--- To do ---
Count up the lines below in which the string "Thời" appears. The reply should be that number alone.

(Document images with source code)
══════════════════════════════

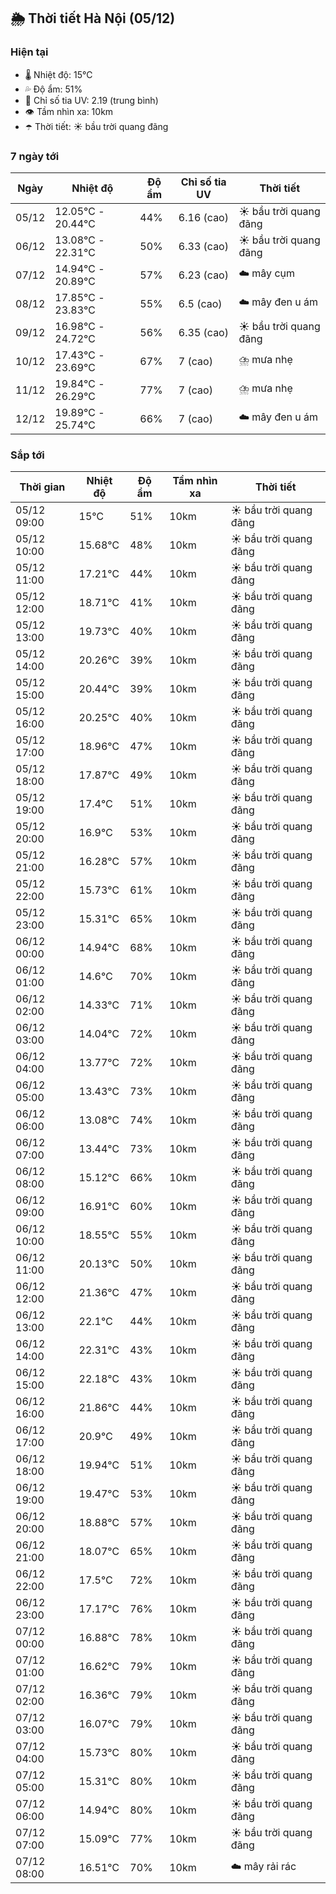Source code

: ## 🌦️ Thời tiết Hà Nội (05/12)

### Hiện tại

- 🌡️ Nhiệt độ: 15℃
- 💦 Độ ẩm: 51%
- 🌟 Chỉ số tia UV: 2.19 (trung bình)
- 👁️ Tầm nhìn xa: 10km
- ☂️ Thời tiết: ☀️ bầu trời quang đãng

### 7 ngày tới

| Ngày | Nhiệt độ | Độ ẩm | Chỉ số tia UV | Thời tiết |
| --- | --- | --- | --- | --- |
| 05/12 | 12.05℃ - 20.44℃ | 44% | 6.16 (cao) | ☀️ bầu trời quang đãng |
| 06/12 | 13.08℃ - 22.31℃ | 50% | 6.33 (cao) | ☀️ bầu trời quang đãng |
| 07/12 | 14.94℃ - 20.89℃ | 57% | 6.23 (cao) | ☁️ mây cụm |
| 08/12 | 17.85℃ - 23.83℃ | 55% | 6.5 (cao) | ☁️ mây đen u ám |
| 09/12 | 16.98℃ - 24.72℃ | 56% | 6.35 (cao) | ☀️ bầu trời quang đãng |
| 10/12 | 17.43℃ - 23.69℃ | 67% | 7 (cao) | ⛈️ mưa nhẹ |
| 11/12 | 19.84℃ - 26.29℃ | 77% | 7 (cao) | ⛈️ mưa nhẹ |
| 12/12 | 19.89℃ - 25.74℃ | 66% | 7 (cao) | ☁️ mây đen u ám |

### Sắp tới

| Thời gian | Nhiệt độ | Độ ẩm | Tầm nhìn xa | Thời tiết |
| --- | --- | --- | --- | --- |
| 05/12 09:00 | 15℃ | 51% | 10km | ☀️ bầu trời quang đãng |
| 05/12 10:00 | 15.68℃ | 48% | 10km | ☀️ bầu trời quang đãng |
| 05/12 11:00 | 17.21℃ | 44% | 10km | ☀️ bầu trời quang đãng |
| 05/12 12:00 | 18.71℃ | 41% | 10km | ☀️ bầu trời quang đãng |
| 05/12 13:00 | 19.73℃ | 40% | 10km | ☀️ bầu trời quang đãng |
| 05/12 14:00 | 20.26℃ | 39% | 10km | ☀️ bầu trời quang đãng |
| 05/12 15:00 | 20.44℃ | 39% | 10km | ☀️ bầu trời quang đãng |
| 05/12 16:00 | 20.25℃ | 40% | 10km | ☀️ bầu trời quang đãng |
| 05/12 17:00 | 18.96℃ | 47% | 10km | ☀️ bầu trời quang đãng |
| 05/12 18:00 | 17.87℃ | 49% | 10km | ☀️ bầu trời quang đãng |
| 05/12 19:00 | 17.4℃ | 51% | 10km | ☀️ bầu trời quang đãng |
| 05/12 20:00 | 16.9℃ | 53% | 10km | ☀️ bầu trời quang đãng |
| 05/12 21:00 | 16.28℃ | 57% | 10km | ☀️ bầu trời quang đãng |
| 05/12 22:00 | 15.73℃ | 61% | 10km | ☀️ bầu trời quang đãng |
| 05/12 23:00 | 15.31℃ | 65% | 10km | ☀️ bầu trời quang đãng |
| 06/12 00:00 | 14.94℃ | 68% | 10km | ☀️ bầu trời quang đãng |
| 06/12 01:00 | 14.6℃ | 70% | 10km | ☀️ bầu trời quang đãng |
| 06/12 02:00 | 14.33℃ | 71% | 10km | ☀️ bầu trời quang đãng |
| 06/12 03:00 | 14.04℃ | 72% | 10km | ☀️ bầu trời quang đãng |
| 06/12 04:00 | 13.77℃ | 72% | 10km | ☀️ bầu trời quang đãng |
| 06/12 05:00 | 13.43℃ | 73% | 10km | ☀️ bầu trời quang đãng |
| 06/12 06:00 | 13.08℃ | 74% | 10km | ☀️ bầu trời quang đãng |
| 06/12 07:00 | 13.44℃ | 73% | 10km | ☀️ bầu trời quang đãng |
| 06/12 08:00 | 15.12℃ | 66% | 10km | ☀️ bầu trời quang đãng |
| 06/12 09:00 | 16.91℃ | 60% | 10km | ☀️ bầu trời quang đãng |
| 06/12 10:00 | 18.55℃ | 55% | 10km | ☀️ bầu trời quang đãng |
| 06/12 11:00 | 20.13℃ | 50% | 10km | ☀️ bầu trời quang đãng |
| 06/12 12:00 | 21.36℃ | 47% | 10km | ☀️ bầu trời quang đãng |
| 06/12 13:00 | 22.1℃ | 44% | 10km | ☀️ bầu trời quang đãng |
| 06/12 14:00 | 22.31℃ | 43% | 10km | ☀️ bầu trời quang đãng |
| 06/12 15:00 | 22.18℃ | 43% | 10km | ☀️ bầu trời quang đãng |
| 06/12 16:00 | 21.86℃ | 44% | 10km | ☀️ bầu trời quang đãng |
| 06/12 17:00 | 20.9℃ | 49% | 10km | ☀️ bầu trời quang đãng |
| 06/12 18:00 | 19.94℃ | 51% | 10km | ☀️ bầu trời quang đãng |
| 06/12 19:00 | 19.47℃ | 53% | 10km | ☀️ bầu trời quang đãng |
| 06/12 20:00 | 18.88℃ | 57% | 10km | ☀️ bầu trời quang đãng |
| 06/12 21:00 | 18.07℃ | 65% | 10km | ☀️ bầu trời quang đãng |
| 06/12 22:00 | 17.5℃ | 72% | 10km | ☀️ bầu trời quang đãng |
| 06/12 23:00 | 17.17℃ | 76% | 10km | ☀️ bầu trời quang đãng |
| 07/12 00:00 | 16.88℃ | 78% | 10km | ☀️ bầu trời quang đãng |
| 07/12 01:00 | 16.62℃ | 79% | 10km | ☀️ bầu trời quang đãng |
| 07/12 02:00 | 16.36℃ | 79% | 10km | ☀️ bầu trời quang đãng |
| 07/12 03:00 | 16.07℃ | 79% | 10km | ☀️ bầu trời quang đãng |
| 07/12 04:00 | 15.73℃ | 80% | 10km | ☀️ bầu trời quang đãng |
| 07/12 05:00 | 15.31℃ | 80% | 10km | ☀️ bầu trời quang đãng |
| 07/12 06:00 | 14.94℃ | 80% | 10km | ☀️ bầu trời quang đãng |
| 07/12 07:00 | 15.09℃ | 77% | 10km | ☀️ bầu trời quang đãng |
| 07/12 08:00 | 16.51℃ | 70% | 10km | ☁️ mây rải rác |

══════════════════════════════

--- Response ---
4